Post
Topic
Board Economics
Re: Regression theorem & Bitcoin revisited
by
painlord2k
on 30/01/2013, 01:07:44 UTC
But the regression theorem requires that the money have value each prior day, even when you get all the way back to the day before the moneystuff became money. Hence the need for an intrinsic value. According to the regression theorem, the pizza maker must have some idea of bitcoin worth, and with no prior exchanges it must have been the intrinsic value. Thats why it seems the regression theorem does not work for bitcoins. You either have to use fantasy and invent some intrinsic value, or you have to modernize the regression theorem.

"People today expect money to have a certain purchasing power tomorrow, because of their memory of its purchasing power yesterday."


You just refuted the regression theorem here. I don't disagree.


And where did I accomplish this mighty task?
Writing that I did it is not proving I did it.

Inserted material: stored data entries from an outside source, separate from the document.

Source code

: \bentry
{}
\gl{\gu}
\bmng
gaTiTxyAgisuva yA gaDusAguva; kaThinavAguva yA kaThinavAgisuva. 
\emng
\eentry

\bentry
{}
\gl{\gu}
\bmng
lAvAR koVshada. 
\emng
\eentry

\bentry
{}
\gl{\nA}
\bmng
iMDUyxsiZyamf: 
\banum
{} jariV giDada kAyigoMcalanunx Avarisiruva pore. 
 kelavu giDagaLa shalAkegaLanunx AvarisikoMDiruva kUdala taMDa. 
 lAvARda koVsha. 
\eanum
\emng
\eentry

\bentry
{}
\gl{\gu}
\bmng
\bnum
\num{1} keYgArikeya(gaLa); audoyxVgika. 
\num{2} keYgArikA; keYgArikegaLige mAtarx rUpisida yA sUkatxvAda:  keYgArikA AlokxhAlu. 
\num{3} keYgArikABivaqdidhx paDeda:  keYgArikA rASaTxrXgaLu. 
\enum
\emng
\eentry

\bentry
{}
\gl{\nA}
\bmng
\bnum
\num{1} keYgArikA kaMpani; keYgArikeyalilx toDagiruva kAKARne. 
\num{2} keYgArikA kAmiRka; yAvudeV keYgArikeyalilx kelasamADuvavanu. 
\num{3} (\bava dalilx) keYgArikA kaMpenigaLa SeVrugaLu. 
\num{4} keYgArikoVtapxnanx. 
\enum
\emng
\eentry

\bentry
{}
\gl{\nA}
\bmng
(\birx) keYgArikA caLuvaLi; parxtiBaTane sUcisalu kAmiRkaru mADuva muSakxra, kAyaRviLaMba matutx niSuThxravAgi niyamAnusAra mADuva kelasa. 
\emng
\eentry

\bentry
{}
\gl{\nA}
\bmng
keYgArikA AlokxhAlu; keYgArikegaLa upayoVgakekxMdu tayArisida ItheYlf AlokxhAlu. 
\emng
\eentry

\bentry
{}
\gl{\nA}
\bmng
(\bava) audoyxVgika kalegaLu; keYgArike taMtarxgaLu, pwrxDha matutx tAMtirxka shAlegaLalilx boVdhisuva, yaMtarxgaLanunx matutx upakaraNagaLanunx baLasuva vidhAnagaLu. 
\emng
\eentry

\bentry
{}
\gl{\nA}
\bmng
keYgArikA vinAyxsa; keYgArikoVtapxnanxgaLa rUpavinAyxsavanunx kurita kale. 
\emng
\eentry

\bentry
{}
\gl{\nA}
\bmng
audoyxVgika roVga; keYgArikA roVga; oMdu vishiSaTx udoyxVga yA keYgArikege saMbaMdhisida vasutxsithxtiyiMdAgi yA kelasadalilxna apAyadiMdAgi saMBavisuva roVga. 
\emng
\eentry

The regression theorem state tomorrow expected purchasing power of money is dependent on the known yesterday's purchasing power of money.
The regression is not infinite because there must be a starting point.
For fiat money is when the fiat money was backed by gold; for gold is when it was for the first time exchanged to be used for an indirect exchange (the reason money exist is indirect exchange); for bitcoin was when two pizzas were exchange for 10K btc.
Why gold was exchanged for paper, goats for gold and pizza for Bitcoin is unimportant as praxeology deal not with the reasons of actions but with the consequences of actions.